§ Your instructions
Exactly as they appear, copy the lines from the start of the entries below to the line containing "## Log Analysis", both ends included.

[Input records — start]

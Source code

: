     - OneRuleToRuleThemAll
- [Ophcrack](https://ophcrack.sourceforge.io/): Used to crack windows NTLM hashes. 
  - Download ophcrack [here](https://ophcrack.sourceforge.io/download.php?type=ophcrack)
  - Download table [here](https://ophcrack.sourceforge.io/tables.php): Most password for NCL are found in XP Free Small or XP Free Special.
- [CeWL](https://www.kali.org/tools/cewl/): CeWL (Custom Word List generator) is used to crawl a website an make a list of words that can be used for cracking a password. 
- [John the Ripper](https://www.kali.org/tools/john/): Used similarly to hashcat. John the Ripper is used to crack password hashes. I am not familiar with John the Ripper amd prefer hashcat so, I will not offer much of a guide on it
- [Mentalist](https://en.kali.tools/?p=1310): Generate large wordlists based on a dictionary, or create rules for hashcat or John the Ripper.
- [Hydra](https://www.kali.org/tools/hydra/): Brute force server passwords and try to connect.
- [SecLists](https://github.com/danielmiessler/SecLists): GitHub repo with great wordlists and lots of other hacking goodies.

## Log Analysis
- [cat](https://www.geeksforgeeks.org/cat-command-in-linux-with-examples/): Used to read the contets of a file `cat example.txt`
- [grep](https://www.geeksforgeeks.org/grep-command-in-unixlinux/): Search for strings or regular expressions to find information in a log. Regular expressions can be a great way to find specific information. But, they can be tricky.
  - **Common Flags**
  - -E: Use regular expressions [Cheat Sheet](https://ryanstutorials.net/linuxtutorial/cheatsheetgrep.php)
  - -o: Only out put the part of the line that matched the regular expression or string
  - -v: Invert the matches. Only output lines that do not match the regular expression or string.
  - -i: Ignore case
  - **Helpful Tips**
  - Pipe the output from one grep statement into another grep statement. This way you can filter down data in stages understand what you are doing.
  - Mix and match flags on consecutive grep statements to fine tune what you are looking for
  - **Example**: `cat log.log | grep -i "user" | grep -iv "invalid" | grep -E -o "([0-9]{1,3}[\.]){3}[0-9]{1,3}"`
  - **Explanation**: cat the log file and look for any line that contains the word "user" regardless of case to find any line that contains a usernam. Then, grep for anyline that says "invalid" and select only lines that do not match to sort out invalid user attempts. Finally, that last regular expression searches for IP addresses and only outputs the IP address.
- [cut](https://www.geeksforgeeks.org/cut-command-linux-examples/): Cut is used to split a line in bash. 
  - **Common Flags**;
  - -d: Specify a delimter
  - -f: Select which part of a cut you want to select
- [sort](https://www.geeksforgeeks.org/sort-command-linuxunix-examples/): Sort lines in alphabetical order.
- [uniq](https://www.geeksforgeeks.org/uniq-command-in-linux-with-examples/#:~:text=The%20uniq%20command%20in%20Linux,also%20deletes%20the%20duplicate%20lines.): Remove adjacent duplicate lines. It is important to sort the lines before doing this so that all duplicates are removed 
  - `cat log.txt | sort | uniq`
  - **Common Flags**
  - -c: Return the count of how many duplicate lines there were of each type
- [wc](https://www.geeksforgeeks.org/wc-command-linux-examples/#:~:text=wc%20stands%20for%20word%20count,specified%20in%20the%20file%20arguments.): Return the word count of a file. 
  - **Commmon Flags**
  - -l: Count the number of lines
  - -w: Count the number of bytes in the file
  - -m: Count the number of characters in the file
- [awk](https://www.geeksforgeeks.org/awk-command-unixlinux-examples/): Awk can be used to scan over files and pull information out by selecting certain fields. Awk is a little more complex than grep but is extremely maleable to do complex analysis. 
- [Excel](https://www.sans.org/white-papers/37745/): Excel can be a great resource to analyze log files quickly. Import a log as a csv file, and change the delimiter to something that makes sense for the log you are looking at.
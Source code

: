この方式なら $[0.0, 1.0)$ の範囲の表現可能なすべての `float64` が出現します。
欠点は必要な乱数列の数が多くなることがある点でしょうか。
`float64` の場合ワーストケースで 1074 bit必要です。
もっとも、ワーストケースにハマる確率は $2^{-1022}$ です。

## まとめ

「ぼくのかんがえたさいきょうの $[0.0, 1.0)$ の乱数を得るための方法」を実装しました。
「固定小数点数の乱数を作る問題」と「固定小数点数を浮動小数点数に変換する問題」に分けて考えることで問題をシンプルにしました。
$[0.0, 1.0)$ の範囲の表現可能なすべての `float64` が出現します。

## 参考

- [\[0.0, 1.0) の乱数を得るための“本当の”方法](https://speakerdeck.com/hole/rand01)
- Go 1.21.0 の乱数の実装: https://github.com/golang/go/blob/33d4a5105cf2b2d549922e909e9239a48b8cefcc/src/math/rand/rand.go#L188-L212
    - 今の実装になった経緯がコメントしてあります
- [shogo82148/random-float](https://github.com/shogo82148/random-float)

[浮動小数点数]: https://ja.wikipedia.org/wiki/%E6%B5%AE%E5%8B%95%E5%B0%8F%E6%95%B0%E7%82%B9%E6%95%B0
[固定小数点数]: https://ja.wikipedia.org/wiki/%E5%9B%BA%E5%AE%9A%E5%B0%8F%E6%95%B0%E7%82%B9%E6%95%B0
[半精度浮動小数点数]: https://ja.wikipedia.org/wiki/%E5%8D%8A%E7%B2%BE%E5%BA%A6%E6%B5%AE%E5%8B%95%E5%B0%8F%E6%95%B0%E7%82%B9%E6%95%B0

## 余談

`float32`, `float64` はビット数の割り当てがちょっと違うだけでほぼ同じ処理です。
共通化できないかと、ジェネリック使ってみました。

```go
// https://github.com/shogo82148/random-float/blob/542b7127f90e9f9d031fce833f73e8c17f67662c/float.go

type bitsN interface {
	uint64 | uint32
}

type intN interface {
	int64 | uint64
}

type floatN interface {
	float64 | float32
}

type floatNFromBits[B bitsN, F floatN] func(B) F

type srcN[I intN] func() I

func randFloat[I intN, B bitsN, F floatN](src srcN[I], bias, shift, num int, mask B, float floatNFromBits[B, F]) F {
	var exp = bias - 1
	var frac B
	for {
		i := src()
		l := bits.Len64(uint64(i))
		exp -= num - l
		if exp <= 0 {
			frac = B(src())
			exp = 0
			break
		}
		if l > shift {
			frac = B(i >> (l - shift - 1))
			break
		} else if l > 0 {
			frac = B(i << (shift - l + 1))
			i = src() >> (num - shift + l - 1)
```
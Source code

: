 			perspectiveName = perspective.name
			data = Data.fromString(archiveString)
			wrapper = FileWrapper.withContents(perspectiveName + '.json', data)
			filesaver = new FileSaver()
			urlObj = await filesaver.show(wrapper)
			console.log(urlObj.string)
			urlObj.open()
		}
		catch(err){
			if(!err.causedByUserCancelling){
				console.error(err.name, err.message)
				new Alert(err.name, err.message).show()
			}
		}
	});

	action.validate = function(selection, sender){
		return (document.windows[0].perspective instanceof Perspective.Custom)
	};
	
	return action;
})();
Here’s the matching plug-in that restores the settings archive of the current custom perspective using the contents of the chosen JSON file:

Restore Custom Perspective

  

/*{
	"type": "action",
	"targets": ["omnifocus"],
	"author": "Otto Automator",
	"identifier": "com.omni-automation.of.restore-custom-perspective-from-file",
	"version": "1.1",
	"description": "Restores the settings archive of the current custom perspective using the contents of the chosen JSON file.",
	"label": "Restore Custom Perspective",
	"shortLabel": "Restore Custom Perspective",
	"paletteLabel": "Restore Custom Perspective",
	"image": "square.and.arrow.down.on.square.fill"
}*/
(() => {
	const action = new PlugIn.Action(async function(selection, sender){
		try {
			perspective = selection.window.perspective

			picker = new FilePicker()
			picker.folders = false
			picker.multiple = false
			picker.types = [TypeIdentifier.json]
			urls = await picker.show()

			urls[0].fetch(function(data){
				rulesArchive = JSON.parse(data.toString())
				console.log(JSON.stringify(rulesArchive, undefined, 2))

[Input records — finish]

§ Written response
Source code

:     - OneRuleToRuleThemAll
- [Ophcrack](https://ophcrack.sourceforge.io/): Used to crack windows NTLM hashes. 
  - Download ophcrack [here](https://ophcrack.sourceforge.io/download.php?type=ophcrack)
  - Download table [here](https://ophcrack.sourceforge.io/tables.php): Most password for NCL are found in XP Free Small or XP Free Special.
- [CeWL](https://www.kali.org/tools/cewl/): CeWL (Custom Word List generator) is used to crawl a website an make a list of words that can be used for cracking a password. 
- [John the Ripper](https://www.kali.org/tools/john/): Used similarly to hashcat. John the Ripper is used to crack password hashes. I am not familiar with John the Ripper amd prefer hashcat so, I will not offer much of a guide on it
- [Mentalist](https://en.kali.tools/?p=1310): Generate large wordlists based on a dictionary, or create rules for hashcat or John the Ripper.
- [Hydra](https://www.kali.org/tools/hydra/): Brute force server passwords and try to connect.
- [SecLists](https://github.com/danielmiessler/SecLists): GitHub repo with great wordlists and lots of other hacking goodies.

## Log Analysis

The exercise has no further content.